Exercise brief: Restate word for word, and only, the lines that extend from the line containing "the last time step." through the end of the records below.

--- Stored data Enclosed Below ---

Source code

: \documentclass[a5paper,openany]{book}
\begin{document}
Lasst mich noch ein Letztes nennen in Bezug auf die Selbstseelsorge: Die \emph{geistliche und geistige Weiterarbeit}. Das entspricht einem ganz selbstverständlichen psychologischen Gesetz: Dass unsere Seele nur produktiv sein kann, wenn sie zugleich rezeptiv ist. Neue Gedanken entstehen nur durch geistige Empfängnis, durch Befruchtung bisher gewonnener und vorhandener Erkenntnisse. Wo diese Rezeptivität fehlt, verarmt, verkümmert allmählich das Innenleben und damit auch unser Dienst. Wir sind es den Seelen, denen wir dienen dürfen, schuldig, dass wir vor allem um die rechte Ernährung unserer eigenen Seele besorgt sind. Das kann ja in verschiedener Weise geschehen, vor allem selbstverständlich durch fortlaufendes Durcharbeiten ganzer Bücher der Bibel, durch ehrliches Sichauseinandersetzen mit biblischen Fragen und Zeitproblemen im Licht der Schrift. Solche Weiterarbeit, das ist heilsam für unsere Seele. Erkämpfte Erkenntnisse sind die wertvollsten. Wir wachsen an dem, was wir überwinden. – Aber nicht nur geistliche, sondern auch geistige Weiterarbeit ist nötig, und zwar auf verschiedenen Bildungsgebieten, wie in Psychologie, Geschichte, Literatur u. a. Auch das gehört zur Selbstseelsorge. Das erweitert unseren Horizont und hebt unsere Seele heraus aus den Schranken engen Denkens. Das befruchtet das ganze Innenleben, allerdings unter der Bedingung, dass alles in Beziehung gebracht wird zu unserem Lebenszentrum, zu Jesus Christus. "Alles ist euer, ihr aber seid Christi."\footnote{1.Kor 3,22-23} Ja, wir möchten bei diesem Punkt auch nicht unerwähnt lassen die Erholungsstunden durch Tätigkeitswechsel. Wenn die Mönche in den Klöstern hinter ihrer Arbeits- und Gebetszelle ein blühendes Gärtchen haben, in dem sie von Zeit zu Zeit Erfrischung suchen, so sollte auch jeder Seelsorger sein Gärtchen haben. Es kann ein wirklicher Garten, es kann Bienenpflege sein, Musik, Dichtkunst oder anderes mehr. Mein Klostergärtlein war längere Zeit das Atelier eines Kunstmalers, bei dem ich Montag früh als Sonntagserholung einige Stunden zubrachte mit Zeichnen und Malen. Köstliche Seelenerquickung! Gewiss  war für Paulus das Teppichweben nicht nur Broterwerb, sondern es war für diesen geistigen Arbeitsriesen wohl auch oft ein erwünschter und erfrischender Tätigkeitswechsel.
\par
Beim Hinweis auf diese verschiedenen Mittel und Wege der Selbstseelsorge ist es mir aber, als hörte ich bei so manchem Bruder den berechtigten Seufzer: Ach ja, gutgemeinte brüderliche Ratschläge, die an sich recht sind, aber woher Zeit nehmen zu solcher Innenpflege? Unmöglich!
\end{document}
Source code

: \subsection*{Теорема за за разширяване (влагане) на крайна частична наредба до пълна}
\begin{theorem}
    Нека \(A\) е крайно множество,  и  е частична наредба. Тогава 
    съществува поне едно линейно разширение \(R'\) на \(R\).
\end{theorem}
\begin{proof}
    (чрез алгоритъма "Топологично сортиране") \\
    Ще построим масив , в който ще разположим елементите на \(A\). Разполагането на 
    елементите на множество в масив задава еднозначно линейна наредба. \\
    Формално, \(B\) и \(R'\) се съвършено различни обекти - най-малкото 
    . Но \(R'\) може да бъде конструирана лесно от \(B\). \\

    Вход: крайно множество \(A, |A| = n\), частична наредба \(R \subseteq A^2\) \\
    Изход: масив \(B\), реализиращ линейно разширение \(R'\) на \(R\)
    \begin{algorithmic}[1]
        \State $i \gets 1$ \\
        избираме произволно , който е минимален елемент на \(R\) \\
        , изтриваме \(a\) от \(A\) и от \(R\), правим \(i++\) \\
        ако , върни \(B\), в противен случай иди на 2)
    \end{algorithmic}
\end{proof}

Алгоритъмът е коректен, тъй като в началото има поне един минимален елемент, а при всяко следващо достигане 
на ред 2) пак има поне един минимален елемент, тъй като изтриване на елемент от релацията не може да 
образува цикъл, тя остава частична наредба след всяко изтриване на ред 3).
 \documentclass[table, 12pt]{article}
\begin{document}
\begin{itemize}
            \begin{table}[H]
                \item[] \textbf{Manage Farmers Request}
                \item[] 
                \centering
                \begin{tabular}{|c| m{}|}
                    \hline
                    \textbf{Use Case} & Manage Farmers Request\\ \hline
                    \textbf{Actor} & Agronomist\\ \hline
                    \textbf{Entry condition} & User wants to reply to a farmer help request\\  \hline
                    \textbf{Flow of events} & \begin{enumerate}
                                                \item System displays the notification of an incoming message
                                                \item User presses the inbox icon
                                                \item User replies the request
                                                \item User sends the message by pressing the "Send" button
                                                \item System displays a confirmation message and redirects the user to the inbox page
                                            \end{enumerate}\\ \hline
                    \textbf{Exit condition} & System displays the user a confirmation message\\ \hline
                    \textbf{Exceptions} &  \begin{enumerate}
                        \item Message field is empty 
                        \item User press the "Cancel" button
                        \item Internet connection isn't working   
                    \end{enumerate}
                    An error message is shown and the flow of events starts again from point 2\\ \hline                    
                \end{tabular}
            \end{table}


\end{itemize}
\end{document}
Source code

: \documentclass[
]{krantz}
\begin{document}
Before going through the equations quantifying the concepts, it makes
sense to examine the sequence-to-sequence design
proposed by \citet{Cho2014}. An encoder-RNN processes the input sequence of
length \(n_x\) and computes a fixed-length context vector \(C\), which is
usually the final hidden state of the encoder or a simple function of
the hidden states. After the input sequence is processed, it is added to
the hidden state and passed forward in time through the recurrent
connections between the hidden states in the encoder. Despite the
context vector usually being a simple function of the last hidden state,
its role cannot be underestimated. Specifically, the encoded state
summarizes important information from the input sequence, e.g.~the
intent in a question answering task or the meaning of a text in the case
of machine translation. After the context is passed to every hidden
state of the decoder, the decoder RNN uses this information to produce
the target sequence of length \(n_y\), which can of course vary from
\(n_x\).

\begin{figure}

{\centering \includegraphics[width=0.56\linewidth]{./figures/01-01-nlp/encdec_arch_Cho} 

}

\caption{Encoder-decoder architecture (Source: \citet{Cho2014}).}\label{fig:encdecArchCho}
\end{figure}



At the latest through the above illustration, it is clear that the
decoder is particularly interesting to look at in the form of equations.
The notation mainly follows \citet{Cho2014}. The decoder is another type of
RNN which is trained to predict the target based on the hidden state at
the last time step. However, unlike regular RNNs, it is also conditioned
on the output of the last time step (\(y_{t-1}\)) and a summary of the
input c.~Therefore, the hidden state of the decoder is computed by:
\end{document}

--- End of Enclosed Stored data ---

The answer:
the last time step. However, unlike regular RNNs, it is also conditioned
on the output of the last time step (\(y_{t-1}\)) and a summary of the
input c.~Therefore, the hidden state of the decoder is computed by:
\end{document}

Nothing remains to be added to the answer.